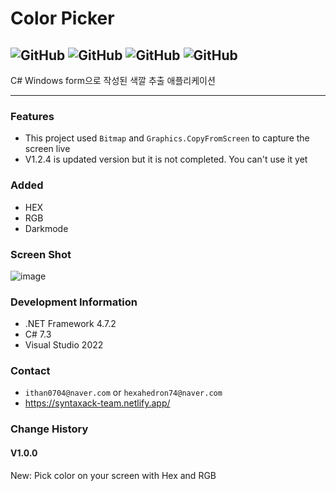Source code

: # Color Picker
![GitHub](https://img.shields.io/badge/developer-gloomn-blue)
![GitHub](https://img.shields.io/github/license/gloomn/Color-Picker)
![GitHub](https://img.shields.io/github/languages/top/gloomn/Color-Picker)
![GitHub](https://img.shields.io/github/languages/code-size/gloomn/Color-Picker)
---
 C# Windows form으로 작성된 색깔 추출 애플리케이션
 
 ---
 ### Features
 * This project used ```Bitmap``` and ```Graphics.CopyFromScreen``` to capture the screen live
 * V1.2.4 is updated version but it is not completed. You can't use it yet
 
 ### Added
 * HEX
 * RGB
 * Darkmode

### Screen Shot
![image](https://user-images.githubusercontent.com/86612194/166908233-0f3134f0-8856-424d-9b9a-fca2301859a4.png)

### Development Information
* .NET Framework 4.7.2
* C# 7.3
* Visual Studio 2022

### Contact
* ```ithan0704@naver.com``` or ```hexahedron74@naver.com```
* https://syntaxack-team.netlify.app/

### Change History
#### V1.0.0
New: Pick color on your screen with Hex and RGB
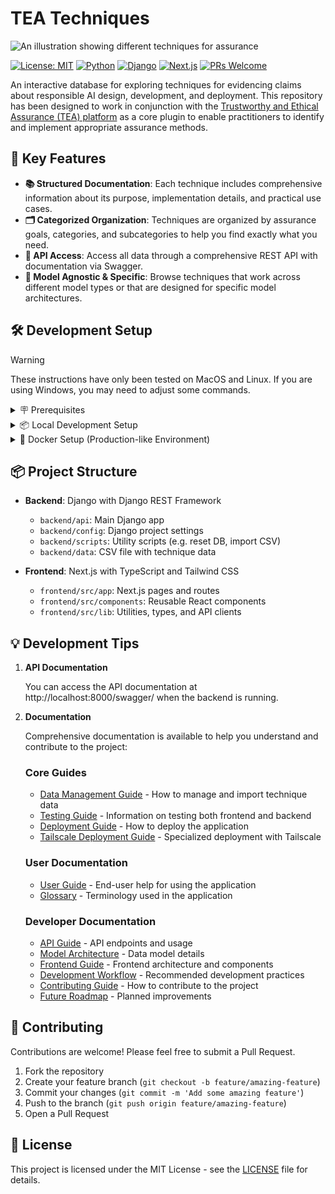 # TEA Techniques

![An illustration showing different techniques for assurance](https://alan-turing-institute.github.io/turing-commons/assets/images/illustrations/trust-yellow.png)

[![License: MIT](https://img.shields.io/badge/License-MIT-blue.svg)](https://opensource.org/licenses/MIT)
[![Python](https://img.shields.io/badge/Python-3.12-blue)](https://www.python.org/downloads/)
[![Django](https://img.shields.io/badge/Django-5.1-green)](https://www.djangoproject.com/)
[![Next.js](https://img.shields.io/badge/Next.js-15.2-black)](https://nextjs.org/)
[![PRs Welcome](https://img.shields.io/badge/PRs-welcome-brightgreen.svg)](http://makeapullrequest.com)

An interactive database for exploring techniques for evidencing claims about responsible AI design, development, and deployment. This repository has been designed to work in conjunction with the [Trustworthy and Ethical Assurance (TEA) platform](https://assuranceplatform.azurewebsites.net/) as a core plugin to enable practitioners to identify and implement appropriate assurance methods.

## 🚀 Key Features

- **📚 Structured Documentation**: Each technique includes comprehensive information about its purpose, implementation details, and practical use cases.
- **🗂️ Categorized Organization**: Techniques are organized by assurance goals, categories, and subcategories to help you find exactly what you need.
- **🔌 API Access**: Access all data through a comprehensive REST API with documentation via Swagger.
- **🧩 Model Agnostic & Specific**: Browse techniques that work across different model types or that are designed for specific model architectures.

## 🛠️ Development Setup

> [!WARNING]
> These instructions have only been tested on MacOS and Linux. If you are using Windows, you may need to adjust some commands.

<details>
<summary>🪧 Prerequisites </summary>

This project uses Poetry for Python dependency management. If you don't have Poetry installed:

```bash
# On Linux, macOS, Windows (WSL)
curl -sSL https://install.python-poetry.org | python3 -

# On Windows (PowerShell)
(Invoke-WebRequest -Uri https://install.python-poetry.org -UseBasicParsing).Content | python -
```
</details>

<details>
<summary>📦 Local Development Setup</summary>

For local development, we use PostgreSQL as the database backend:

1. **Clone the repository**
   ```bash
   git clone https://github.com/chrisdburr/tea-techniques.git
   cd tea-techniques
   ```

2. **Setup environment variable**

  ```bash
  cp .env.example .env
  ```

  - You may want to review and adjust the values in the `.env` file (e.g. change database credentials)

3. **Install and start PostgreSQL**
   - Ensure PostgreSQL is installed and running on your system
   - Create a database named 'techniques' (or use the name specified in your .env file)

4. **Set up the backend**
   ```bash
   cd backend
   poetry install
   python manage.py reset_and_import_techniques
   ```

5. **Run the backend**
   ```bash
   poetry run python manage.py runserver
   ```

6. **In a new terminal, set up and run the frontend**
   ```bash
   cd frontend
   pnpm install
   pnpm run dev:turbo
   ```

7. **Access the application**
   - Frontend: http://localhost:3000
   - API: http://localhost:8000/api/
   - Django Admin: http://localhost:8000/admin/

</details>

<details>
<summary>🐳 Docker Setup (Production-like Environment)</summary>

If you want to use the full Docker setup with PostgreSQL:

1. **Setup environment variable**

  ```bash
  cp .env.example .env
  ```

  - You may want to review and adjust the values in the `.env` file (e.g. change user and password)

2. **Start the application**

   ```bash
   COMPOSE_BAKE=true docker-compose build --no-cache && docker-compose up -d
   ```

3. **Access the application**

  - Frontend: http://localhost:3000
  - API: http://localhost:8000/api/

4. **Restart and Rebuild the Containers**

   ```bash
   docker-compose down && COMPOSE_BAKE=true docker-compose build --no-cache && docker-compose up -d
   ```

</details>

## 📦 Project Structure

- **Backend**: Django with Django REST Framework
  - `backend/api`: Main Django app
  - `backend/config`: Django project settings
  - `backend/scripts`: Utility scripts (e.g. reset DB, import CSV)
  - `backend/data`: CSV file with technique data

- **Frontend**: Next.js with TypeScript and Tailwind CSS
  - `frontend/src/app`: Next.js pages and routes
  - `frontend/src/components`: Reusable React components
  - `frontend/src/lib`: Utilities, types, and API clients

## 💡 Development Tips

1. **API Documentation**
   
   You can access the API documentation at http://localhost:8000/swagger/ when the backend is running.

2. **Documentation**

   Comprehensive documentation is available to help you understand and contribute to the project:

   ### Core Guides
   - [Data Management Guide](docs/DATA-MANAGEMENT.md) - How to manage and import technique data
   - [Testing Guide](docs/TESTING.md) - Information on testing both frontend and backend
   - [Deployment Guide](docs/DEPLOYMENT.md) - How to deploy the application
   - [Tailscale Deployment Guide](docs/TAILSCALE-DEPLOYMENT.md) - Specialized deployment with Tailscale

   ### User Documentation
   - [User Guide](docs/USER-GUIDE.md) - End-user help for using the application
   - [Glossary](docs/GLOSSARY.md) - Terminology used in the application

   ### Developer Documentation
   - [API Guide](docs/API-GUIDE.md) - API endpoints and usage
   - [Model Architecture](docs/MODEL-ARCHITECTURE.md) - Data model details
   - [Frontend Guide](docs/FRONTEND-GUIDE.md) - Frontend architecture and components
   - [Development Workflow](docs/DEVELOPMENT-WORKFLOW.md) - Recommended development practices
   - [Contributing Guide](docs/CONTRIBUTING.md) - How to contribute to the project
   - [Future Roadmap](docs/FUTURE-ROADMAP.md) - Planned improvements

## 🤝 Contributing

Contributions are welcome! Please feel free to submit a Pull Request.

1. Fork the repository
2. Create your feature branch (`git checkout -b feature/amazing-feature`)
3. Commit your changes (`git commit -m 'Add some amazing feature'`)
4. Push to the branch (`git push origin feature/amazing-feature`)
5. Open a Pull Request

## 📄 License

This project is licensed under the MIT License - see the [LICENSE](LICENSE) file for details.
++++++++++
*Your instructions:* Only the pictures are to be left out; repeat all other material exactly.

*Answer space:*
Source code

: # Color Picker
![GitHub](https://img.shields.io/badge/developer-gloomn-blue)
![GitHub](https://img.shields.io/github/license/gloomn/Color-Picker)
![GitHub](https://img.shields.io/github/languages/top/gloomn/Color-Picker)
![GitHub](https://img.shields.io/github/languages/code-size/gloomn/Color-Picker)
---
 C# Windows form으로 작성된 색깔 추출 애플리케이션
 
 ---
 ### Features
 * This project used ```Bitmap``` and ```Graphics.CopyFromScreen``` to capture the screen live
 * V1.2.4 is updated version but it is not completed. You can't use it yet
 
 ### Added
 * HEX
 * RGB
 * Darkmode

### Screen Shot
![image](https://user-images.githubusercontent.com/86612194/166908233-0f3134f0-8856-424d-9b9a-fca2301859a4.png)

### Development Information
* .NET Framework 4.7.2
* C# 7.3
* Visual Studio 2022

### Contact
* ```ithan0704@naver.com``` or ```hexahedron74@naver.com```
* https://syntaxack-team.netlify.app/

### Change History
#### V1.0.0
New: Pick color on your screen with Hex and RGB
 # TEA Techniques

![An illustration showing different techniques for assurance](https://alan-turing-institute.github.io/turing-commons/assets/images/illustrations/trust-yellow.png)

[![License: MIT](https://img.shields.io/badge/License-MIT-blue.svg)](https://opensource.org/licenses/MIT)
[![Python](https://img.shields.io/badge/Python-3.12-blue)](https://www.python.org/downloads/)
[![Django](https://img.shields.io/badge/Django-5.1-green)](https://www.djangoproject.com/)
[![Next.js](https://img.shields.io/badge/Next.js-15.2-black)](https://nextjs.org/)
[![PRs Welcome](https://img.shields.io/badge/PRs-welcome-brightgreen.svg)](http://makeapullrequest.com)

An interactive database for exploring techniques for evidencing claims about responsible AI design, development, and deployment. This repository has been designed to work in conjunction with the [Trustworthy and Ethical Assurance (TEA) platform](https://assuranceplatform.azurewebsites.net/) as a core plugin to enable practitioners to identify and implement appropriate assurance methods.

## 🚀 Key Features

- **📚 Structured Documentation**: Each technique includes comprehensive information about its purpose, implementation details, and practical use cases.
- **🗂️ Categorized Organization**: Techniques are organized by assurance goals, categories, and subcategories to help you find exactly what you need.
- **🔌 API Access**: Access all data through a comprehensive REST API with documentation via Swagger.
- **🧩 Model Agnostic & Specific**: Browse techniques that work across different model types or that are designed for specific model architectures.

## 🛠️ Development Setup

> [!WARNING]
> These instructions have only been tested on MacOS and Linux. If you are using Windows, you may need to adjust some commands.

<details>
<summary>🪧 Prerequisites </summary>

This project uses Poetry for Python dependency management. If you don't have Poetry installed:

```bash
# On Linux, macOS, Windows (WSL)
curl -sSL https://install.python-poetry.org | python3 -

# On Windows (PowerShell)
(Invoke-WebRequest -Uri https://install.python-poetry.org -UseBasicParsing).Content | python -
```
</details>

<details>
<summary>📦 Local Development Setup</summary>

For local development, we use PostgreSQL as the database backend:

1. **Clone the repository**
   ```bash
   git clone https://github.com/chrisdburr/tea-techniques.git
   cd tea-techniques
   ```

2. **Setup environment variable**

  ```bash
  cp .env.example .env
  ```

  - You may want to review and adjust the values in the `.env` file (e.g. change database credentials)

3. **Install and start PostgreSQL**
   - Ensure PostgreSQL is installed and running on your system
   - Create a database named 'techniques' (or use the name specified in your .env file)

4. **Set up the backend**
   ```bash
   cd backend
   poetry install
   python manage.py reset_and_import_techniques
   ```

5. **Run the backend**
   ```bash
   poetry run python manage.py runserver
   ```

6. **In a new terminal, set up and run the frontend**
   ```bash
   cd frontend
   pnpm install
   pnpm run dev:turbo
   ```

7. **Access the application**
   - Frontend: http://localhost:3000
   - API: http://localhost:8000/api/
   - Django Admin: http://localhost:8000/admin/

</details>

<details>
<summary>🐳 Docker Setup (Production-like Environment)</summary>

If you want to use the full Docker setup with PostgreSQL:

1. **Setup environment variable**

  ```bash
  cp .env.example .env
  ```

  - You may want to review and adjust the values in the `.env` file (e.g. change user and password)

2. **Start the application**

   ```bash
   COMPOSE_BAKE=true docker-compose build --no-cache && docker-compose up -d
   ```

3. **Access the application**

  - Frontend: http://localhost:3000
  - API: http://localhost:8000/api/

4. **Restart and Rebuild the Containers**

   ```bash
   docker-compose down && COMPOSE_BAKE=true docker-compose build --no-cache && docker-compose up -d
   ```

</details>

## 📦 Project Structure

- **Backend**: Django with Django REST Framework
  - `backend/api`: Main Django app
  - `backend/config`: Django project settings
  - `backend/scripts`: Utility scripts (e.g. reset DB, import CSV)
  - `backend/data`: CSV file with technique data

- **Frontend**: Next.js with TypeScript and Tailwind CSS
  - `frontend/src/app`: Next.js pages and routes
  - `frontend/src/components`: Reusable React components
  - `frontend/src/lib`: Utilities, types, and API clients

## 💡 Development Tips

1. **API Documentation**
   
   You can access the API documentation at http://localhost:8000/swagger/ when the backend is running.

2. **Documentation**

   Comprehensive documentation is available to help you understand and contribute to the project:

   ### Core Guides
   - [Data Management Guide](docs/DATA-MANAGEMENT.md) - How to manage and import technique data
   - [Testing Guide](docs/TESTING.md) - Information on testing both frontend and backend
   - [Deployment Guide](docs/DEPLOYMENT.md) - How to deploy the application
   - [Tailscale Deployment Guide](docs/TAILSCALE-DEPLOYMENT.md) - Specialized deployment with Tailscale

   ### User Documentation
   - [User Guide](docs/USER-GUIDE.md) - End-user help for using the application
   - [Glossary](docs/GLOSSARY.md) - Terminology used in the application

   ### Developer Documentation
   - [API Guide](docs/API-GUIDE.md) - API endpoints and usage
   - [Model Architecture](docs/MODEL-ARCHITECTURE.md) - Data model details
   - [Frontend Guide](docs/FRONTEND-GUIDE.md) - Frontend architecture and components
   - [Development Workflow](docs/DEVELOPMENT-WORKFLOW.md) - Recommended development practices
   - [Contributing Guide](docs/CONTRIBUTING.md) - How to contribute to the project
   - [Future Roadmap](docs/FUTURE-ROADMAP.md) - Planned improvements

## 🤝 Contributing

Contributions are welcome! Please feel free to submit a Pull Request.

1. Fork the repository
2. Create your feature branch (`git checkout -b feature/amazing-feature`)
3. Commit your changes (`git commit -m 'Add some amazing feature'`)
4. Push to the branch (`git push origin feature/amazing-feature`)
5. Open a Pull Request

## 📄 License

This project is licensed under the MIT License - see the [LICENSE](LICENSE) file for details.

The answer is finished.